Oposição protestou contra o encerramento da
discussão no Plenário, mas o texto defendido pelo governo e relatado por
Eduardo Braga obteve a maioria dos votos
O Plenário do Senado aprovou ontem o Plano Nacional
de Educação (PLC 103/2012). A votação ocorreu em meio a protestos contra o
encerramento da discussão — iniciada na última quarta-feira — e pedidos de
agilidade para que se pudesse votar o Orçamento de 2014. O PNE, que prevê metas
para o período de 2011 a 2020, foi enviado pelo governo ao Congresso em 2010 e
aprovado pela Câmara dos Deputados em 2012. No Senado, passou por três
comissões, durante pouco mais de um ano.
O texto defendido pelo governo e aprovado ontem foi
relatado por Eduardo Braga (PMDB-AM), que acolheu a maior parte do relatório
elaborado por Vital do Rêgo (PMDB-PB) para a votação em Plenário. Vital acatou
47 das 101 mudanças previstas no substitutivo de Alvaro Dias (PSDB-PR) aprovado
na Comissão de Educação (CE), última a examinar o texto.

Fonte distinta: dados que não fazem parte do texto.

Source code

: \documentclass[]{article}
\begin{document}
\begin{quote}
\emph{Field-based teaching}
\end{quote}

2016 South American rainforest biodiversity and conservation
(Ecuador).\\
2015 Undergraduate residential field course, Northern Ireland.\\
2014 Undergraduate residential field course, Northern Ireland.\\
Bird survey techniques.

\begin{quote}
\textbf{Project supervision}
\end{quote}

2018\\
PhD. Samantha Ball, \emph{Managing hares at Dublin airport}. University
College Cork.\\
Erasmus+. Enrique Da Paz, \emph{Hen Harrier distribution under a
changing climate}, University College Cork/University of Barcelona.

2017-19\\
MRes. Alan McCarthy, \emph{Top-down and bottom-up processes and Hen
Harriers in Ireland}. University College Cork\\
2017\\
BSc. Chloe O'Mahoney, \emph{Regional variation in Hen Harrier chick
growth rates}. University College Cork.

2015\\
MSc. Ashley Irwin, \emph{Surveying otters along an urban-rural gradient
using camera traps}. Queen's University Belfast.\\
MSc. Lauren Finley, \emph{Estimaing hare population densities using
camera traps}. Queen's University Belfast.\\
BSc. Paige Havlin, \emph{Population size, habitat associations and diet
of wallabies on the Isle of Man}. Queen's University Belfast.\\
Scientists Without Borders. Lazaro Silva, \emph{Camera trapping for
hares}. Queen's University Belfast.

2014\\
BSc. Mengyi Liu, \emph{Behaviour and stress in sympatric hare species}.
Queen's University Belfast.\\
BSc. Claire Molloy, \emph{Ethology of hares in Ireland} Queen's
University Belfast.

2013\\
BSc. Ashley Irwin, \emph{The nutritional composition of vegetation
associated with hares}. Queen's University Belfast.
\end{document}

O senador tucano, um dos principais críticos do
texto, voltou a declarar que, da maneira como está, o projeto transforma o
plano em uma simples manifestação de intenções.
— Nós não teremos um Plano Nacional de Educação
para valer. Estaremos vendendo ilusão, estaremos gerando falsa expectativa e
nós não podemos brincar com o futuro do Brasil — argumentou.

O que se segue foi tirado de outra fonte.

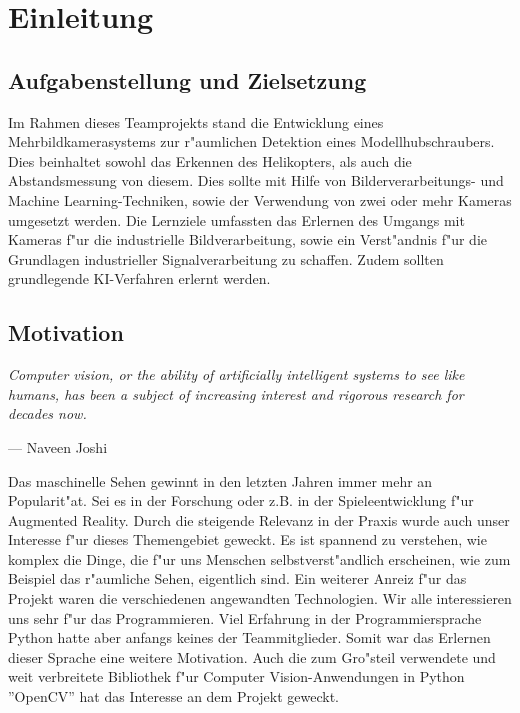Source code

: \chapter{Einleitung}
\label{cha:einleitung}

\section{Aufgabenstellung und Zielsetzung}
\label {sec:aufgabenstellungzielsetzung}

Im Rahmen dieses Teamprojekts stand die Entwicklung eines Mehrbildkamerasystems zur r"aumlichen Detektion eines Modellhubschraubers. Dies beinhaltet sowohl das Erkennen des Helikopters, als auch die Abstandsmessung von diesem. Dies sollte mit Hilfe von Bilderverarbeitungs- und Machine Learning-Techniken, sowie der Verwendung von zwei oder mehr Kameras umgesetzt werden.\newline
Die Lernziele umfassten das Erlernen des Umgangs mit Kameras f"ur die industrielle Bildverarbeitung, sowie ein Verst"andnis f"ur die Grundlagen industrieller Signalverarbeitung zu schaffen. Zudem sollten grundlegende KI-Verfahren erlernt werden.

\newpage

\section{Motivation}
\label {sec:motivation}

\setlength\epigraphwidth{15cm}
\setlength\epigraphrule{0pt}

\epigraph{\textit{\glqq Computer vision, or the ability of artificially intelligent systems to see like humans, has been a subject of increasing interest and rigorous research for decades now.\grqq{}}}{--- \textup{}Naveen Joshi\cite{NJ}\\}

\noindent Das maschinelle Sehen gewinnt in den letzten Jahren immer mehr an Popularit"at. Sei es in der Forschung oder z.B. in der Spieleentwicklung f"ur Augmented Reality. Durch die steigende Relevanz in der Praxis wurde auch unser Interesse f"ur dieses Themengebiet geweckt. Es ist spannend zu verstehen, wie komplex die Dinge, die f"ur uns Menschen selbstverst"andlich erscheinen, wie zum Beispiel das r"aumliche Sehen, eigentlich sind.
Ein weiterer Anreiz f"ur das Projekt waren die verschiedenen angewandten Technologien. Wir alle interessieren uns sehr f"ur das Programmieren. Viel Erfahrung in der Programmiersprache Python hatte aber anfangs keines der Teammitglieder. Somit war das Erlernen dieser Sprache eine weitere Motivation.\newline
Auch die zum Gro"steil verwendete und weit verbreitete Bibliothek f"ur Computer Vision-Anwendungen in Python ''OpenCV'' hat das Interesse an dem Projekt geweckt.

Alvaro Dias criticou especialmente a falta de
punição para agentes e gestores que não cumprirem as metas do PNE e a retirada
do prazo de um ano para a aprovação de uma proposta de lei de responsabilidade
educacional.
O senador também criticou a falta de definição
sobre a fonte dos recursos para a educação e sobre os percentuais de
investimento da União, dos estados e dos municípios.

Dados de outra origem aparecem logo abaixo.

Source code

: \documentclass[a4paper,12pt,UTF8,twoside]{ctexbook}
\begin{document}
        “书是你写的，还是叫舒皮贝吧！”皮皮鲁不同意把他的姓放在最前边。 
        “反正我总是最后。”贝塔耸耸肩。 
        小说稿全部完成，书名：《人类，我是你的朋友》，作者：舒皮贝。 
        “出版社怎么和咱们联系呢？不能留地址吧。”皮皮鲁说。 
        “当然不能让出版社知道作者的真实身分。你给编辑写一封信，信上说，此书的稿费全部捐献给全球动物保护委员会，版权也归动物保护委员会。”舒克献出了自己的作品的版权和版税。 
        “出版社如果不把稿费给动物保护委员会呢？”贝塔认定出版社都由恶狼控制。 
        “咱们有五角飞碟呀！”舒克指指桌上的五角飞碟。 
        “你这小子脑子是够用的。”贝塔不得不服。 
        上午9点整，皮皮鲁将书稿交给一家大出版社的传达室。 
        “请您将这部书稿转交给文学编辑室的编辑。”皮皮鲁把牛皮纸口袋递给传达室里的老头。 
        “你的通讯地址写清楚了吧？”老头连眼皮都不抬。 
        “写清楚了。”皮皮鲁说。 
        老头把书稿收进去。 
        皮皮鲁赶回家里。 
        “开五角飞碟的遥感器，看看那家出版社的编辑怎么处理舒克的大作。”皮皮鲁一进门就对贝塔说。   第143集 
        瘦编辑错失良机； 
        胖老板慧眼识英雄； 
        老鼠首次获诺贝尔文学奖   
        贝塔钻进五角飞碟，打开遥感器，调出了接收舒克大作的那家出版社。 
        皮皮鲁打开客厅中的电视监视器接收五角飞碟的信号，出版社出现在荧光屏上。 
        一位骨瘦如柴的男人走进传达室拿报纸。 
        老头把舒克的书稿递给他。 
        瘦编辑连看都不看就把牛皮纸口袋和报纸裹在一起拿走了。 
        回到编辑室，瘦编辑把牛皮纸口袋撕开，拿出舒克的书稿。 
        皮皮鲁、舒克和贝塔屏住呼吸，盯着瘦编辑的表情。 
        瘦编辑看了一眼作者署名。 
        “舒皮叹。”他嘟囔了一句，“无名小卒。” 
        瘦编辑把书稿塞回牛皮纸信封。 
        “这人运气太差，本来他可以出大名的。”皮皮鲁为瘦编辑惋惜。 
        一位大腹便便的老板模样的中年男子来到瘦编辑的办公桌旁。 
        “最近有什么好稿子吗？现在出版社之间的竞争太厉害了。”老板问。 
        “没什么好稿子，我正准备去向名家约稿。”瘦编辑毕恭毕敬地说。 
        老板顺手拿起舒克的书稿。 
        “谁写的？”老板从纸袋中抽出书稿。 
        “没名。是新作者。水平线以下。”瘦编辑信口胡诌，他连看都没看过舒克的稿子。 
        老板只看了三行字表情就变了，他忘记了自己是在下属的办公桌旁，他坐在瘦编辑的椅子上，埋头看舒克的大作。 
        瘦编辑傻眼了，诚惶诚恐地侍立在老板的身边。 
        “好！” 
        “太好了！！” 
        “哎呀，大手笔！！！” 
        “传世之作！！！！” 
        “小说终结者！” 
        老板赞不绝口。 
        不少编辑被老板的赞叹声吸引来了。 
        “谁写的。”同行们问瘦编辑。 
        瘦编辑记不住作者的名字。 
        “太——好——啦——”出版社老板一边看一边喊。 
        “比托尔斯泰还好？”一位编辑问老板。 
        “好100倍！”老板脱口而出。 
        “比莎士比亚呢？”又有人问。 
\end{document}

Relator do texto na Comissão de Constituição e
Justiça, Vital do Rêgo elogiou o substitutivo aprovado e lembrou ter acolhido
50% das modificações feitas por Alvaro Dias na CE. Eduardo Braga afirmou que o
texto traz avanços importantes e representa o entendimento e o consenso, após
ampla negociação com a sociedade.
Além das modificações previstas no relatório de
Alvaro Dias, foram rejeitadas seis emendas de Randolfe Rodrigues (PSOL-AP) e
sete de Inácio Arruda (PCdoB-CE), que, após reconhecer que o Senado fez um bom
trabalho, disse esperar que o texto seja aprimorado na volta à Câmara ou em
projetos futuros.
Enquanto o presidente da Comissão de Orçamento
(CMO), senador Lobão Filho (PMDB-MA), lembrava a necessidade de votar o
Orçamento para 2014, outros parlamentares queriam continuar a discussão do PNE,
que acabou sendo encerrada após a aprovação de requerimento com esse fim.
Pressa
Autor de texto alternativo rejeitado em Plenário,
Cristovam Buarque (PDT-DF) acusou de incoerente a decisão de, após três anos de
discussão no Congresso, impedir o plano de ser amplamente debatido em Plenário.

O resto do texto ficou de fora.